**DATA SECTION:**
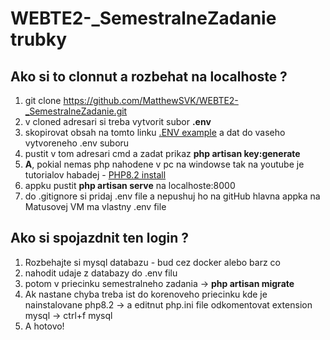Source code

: # WEBTE2-_SemestralneZadanie trubky

## Ako si to clonnut a rozbehat na localhoste ?
1. git clone https://github.com/MatthewSVK/WEBTE2-_SemestralneZadanie.git
2. v cloned adresari si treba vytvorit subor **.env**
3. skopirovat obsah na tomto linku [.ENV example](https://github.com/platformsh-templates/laravel/blob/master/.env.example) a dat do vaseho vytvoreneho .env suboru
4. pustit v tom adresari cmd a zadat prikaz **php artisan key:generate**
5. **A**, pokial nemas php nahodene v pc na windowse tak na youtube je tutorialov habadej - [PHP8.2 install](https://www.youtube.com/watch?v=MPRLUd8Pmyo&t=204s&ab_channel=GeekyScript)
6. appku pustit **php artisan serve** na localhoste:8000
7. do .gitignore si pridaj .env file a nepushuj ho na gitHub hlavna appka na Matusovej VM ma vlastny .env file

## Ako si spojazdnit ten login ?
1. Rozbehajte si mysql databazu - bud cez docker alebo barz co
2. nahodit udaje z databazy do .env filu
3. potom v priecinku semestralneho zadania -> **php artisan migrate**
4. Ak nastane chyba treba ist do korenoveho priecinku kde je nainstalovane php8.2 -> a editnut php.ini file odkomentovat extension mysql -> ctrl+f mysql
5. A hotovo!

**PROBLEM STATEMENT:** Only the number should be given: how many lines in the data contain the string "file".

**RESULT:** 2